Output the first line of the listing and each line after it, up to and including the line that contains "2025-06-23 07:51:23 UTC", exactly as written, minus the pictures.

━━━━━━━━━━━━━━━━━━━━

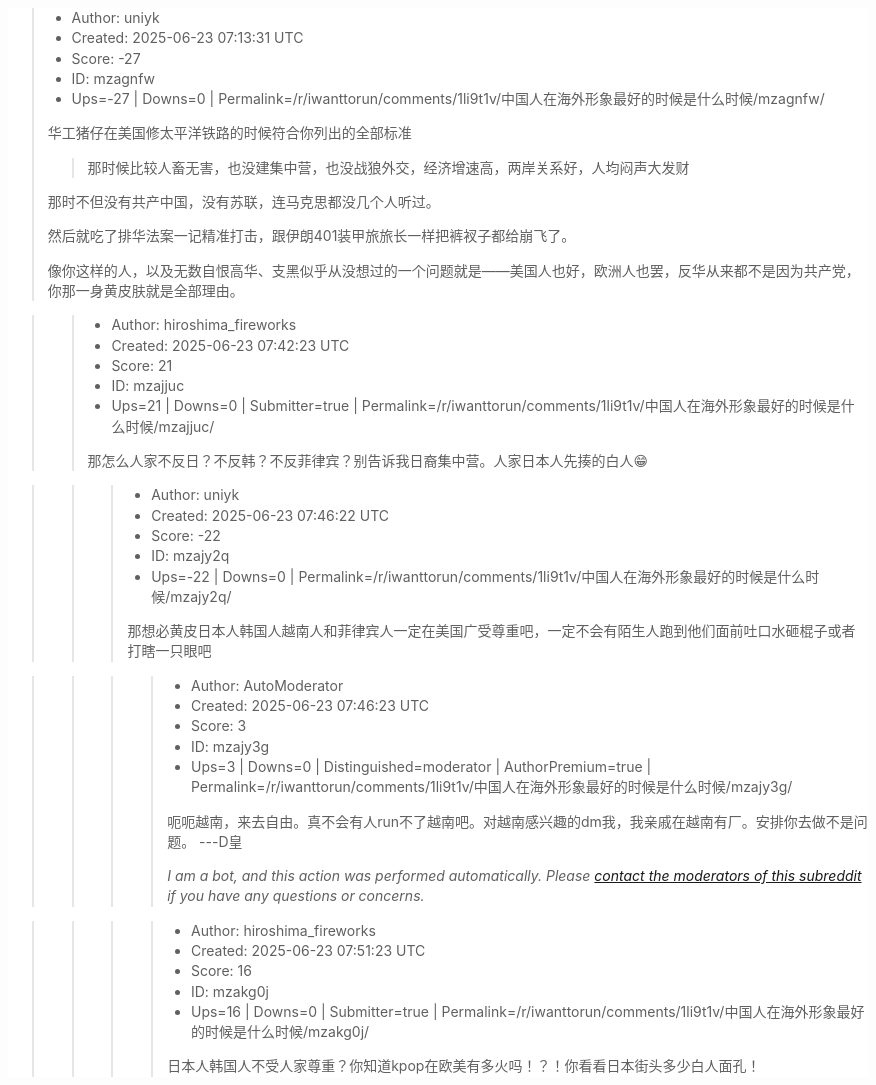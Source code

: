 > - Author: uniyk
> - Created: 2025-06-23 07:13:31 UTC
> - Score: -27
> - ID: mzagnfw
> - Ups=-27 | Downs=0 | Permalink=/r/iwanttorun/comments/1li9t1v/中国人在海外形象最好的时候是什么时候/mzagnfw/
>
> 华工猪仔在美国修太平洋铁路的时候符合你列出的全部标准
> 
> >那时候比较人畜无害，也没建集中营，也没战狼外交，经济增速高，两岸关系好，人均闷声大发财
> 
> 那时不但没有共产中国，没有苏联，连马克思都没几个人听过。
> 
> 然后就吃了排华法案一记精准打击，跟伊朗401装甲旅旅长一样把裤衩子都给崩飞了。
> 
> 像你这样的人，以及无数自恨高华、支黑似乎从没想过的一个问题就是——美国人也好，欧洲人也罢，反华从来都不是因为共产党，你那一身黄皮肤就是全部理由。

>> - Author: hiroshima_fireworks
>> - Created: 2025-06-23 07:42:23 UTC
>> - Score: 21
>> - ID: mzajjuc
>> - Ups=21 | Downs=0 | Submitter=true | Permalink=/r/iwanttorun/comments/1li9t1v/中国人在海外形象最好的时候是什么时候/mzajjuc/
>>
>> 那怎么人家不反日？不反韩？不反菲律宾？别告诉我日裔集中营。人家日本人先揍的白人😁

>>> - Author: uniyk
>>> - Created: 2025-06-23 07:46:22 UTC
>>> - Score: -22
>>> - ID: mzajy2q
>>> - Ups=-22 | Downs=0 | Permalink=/r/iwanttorun/comments/1li9t1v/中国人在海外形象最好的时候是什么时候/mzajy2q/
>>>
>>> 那想必黄皮日本人韩国人越南人和菲律宾人一定在美国广受尊重吧，一定不会有陌生人跑到他们面前吐口水砸棍子或者打瞎一只眼吧

>>>> - Author: AutoModerator
>>>> - Created: 2025-06-23 07:46:23 UTC
>>>> - Score: 3
>>>> - ID: mzajy3g
>>>> - Ups=3 | Downs=0 | Distinguished=moderator | AuthorPremium=true | Permalink=/r/iwanttorun/comments/1li9t1v/中国人在海外形象最好的时候是什么时候/mzajy3g/
>>>>
>>>> 呃呃越南，来去自由。真不会有人run不了越南吧。对越南感兴趣的dm我，我亲戚在越南有厂。安排你去做不是问题。 ---D皇
>>>> 
>>>> *I am a bot, and this action was performed automatically. Please [contact the moderators of this subreddit](/message/compose/?to=/r/iwanttorun) if you have any questions or concerns.*

>>>> - Author: hiroshima_fireworks
>>>> - Created: 2025-06-23 07:51:23 UTC
>>>> - Score: 16
>>>> - ID: mzakg0j
>>>> - Ups=16 | Downs=0 | Submitter=true | Permalink=/r/iwanttorun/comments/1li9t1v/中国人在海外形象最好的时候是什么时候/mzakg0j/
>>>>
>>>> 日本人韩国人不受人家尊重？你知道kpop在欧美有多火吗！？！你看看日本街头多少白人面孔！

━━━━━━━━━━━━━━━━━━━━

* **Exercise response**
Source code

: > - Author: uniyk
> - Created: 2025-06-23 07:13:31 UTC
> - Score: -27
> - ID: mzagnfw
> - Ups=-27 | Downs=0 | Permalink=/r/iwanttorun/comments/1li9t1v/中国人在海外形象最好的时候是什么时候/mzagnfw/
>
> 华工猪仔在美国修太平洋铁路的时候符合你列出的全部标准
> 
> >那时候比较人畜无害，也没建集中营，也没战狼外交，经济增速高，两岸关系好，人均闷声大发财
> 
> 那时不但没有共产中国，没有苏联，连马克思都没几个人听过。
> 
> 然后就吃了排华法案一记精准打击，跟伊朗401装甲旅旅长一样把裤衩子都给崩飞了。
> 
> 像你这样的人，以及无数自恨高华、支黑似乎从没想过的一个问题就是——美国人也好，欧洲人也罢，反华从来都不是因为共产党，你那一身黄皮肤就是全部理由。

>> - Author: hiroshima_fireworks
>> - Created: 2025-06-23 07:42:23 UTC
>> - Score: 21
>> - ID: mzajjuc
>> - Ups=21 | Downs=0 | Submitter=true | Permalink=/r/iwanttorun/comments/1li9t1v/中国人在海外形象最好的时候是什么时候/mzajjuc/
>>
>> 那怎么人家不反日？不反韩？不反菲律宾？别告诉我日裔集中营。人家日本人先揍的白人😁

>>> - Author: uniyk
>>> - Created: 2025-06-23 07:46:22 UTC
>>> - Score: -22
>>> - ID: mzajy2q
>>> - Ups=-22 | Downs=0 | Permalink=/r/iwanttorun/comments/1li9t1v/中国人在海外形象最好的时候是什么时候/mzajy2q/
>>>
>>> 那想必黄皮日本人韩国人越南人和菲律宾人一定在美国广受尊重吧，一定不会有陌生人跑到他们面前吐口水砸棍子或者打瞎一只眼吧

>>>> - Author: AutoModerator
>>>> - Created: 2025-06-23 07:46:23 UTC
>>>> - Score: 3
>>>> - ID: mzajy3g
>>>> - Ups=3 | Downs=0 | Distinguished=moderator | AuthorPremium=true | Permalink=/r/iwanttorun/comments/1li9t1v/中国人在海外形象最好的时候是什么时候/mzajy3g/
>>>>
>>>> 呃呃越南，来去自由。真不会有人run不了越南吧。对越南感兴趣的dm我，我亲戚在越南有厂。安排你去做不是问题。 ---D皇
>>>> 
>>>> *I am a bot, and this action was performed automatically. Please [contact the moderators of this subreddit](/message/compose/?to=/r/iwanttorun) if you have any questions or concerns.*

>>>> - Author: hiroshima_fireworks
>>>> - Created: 2025-06-23 07:51:23 UTC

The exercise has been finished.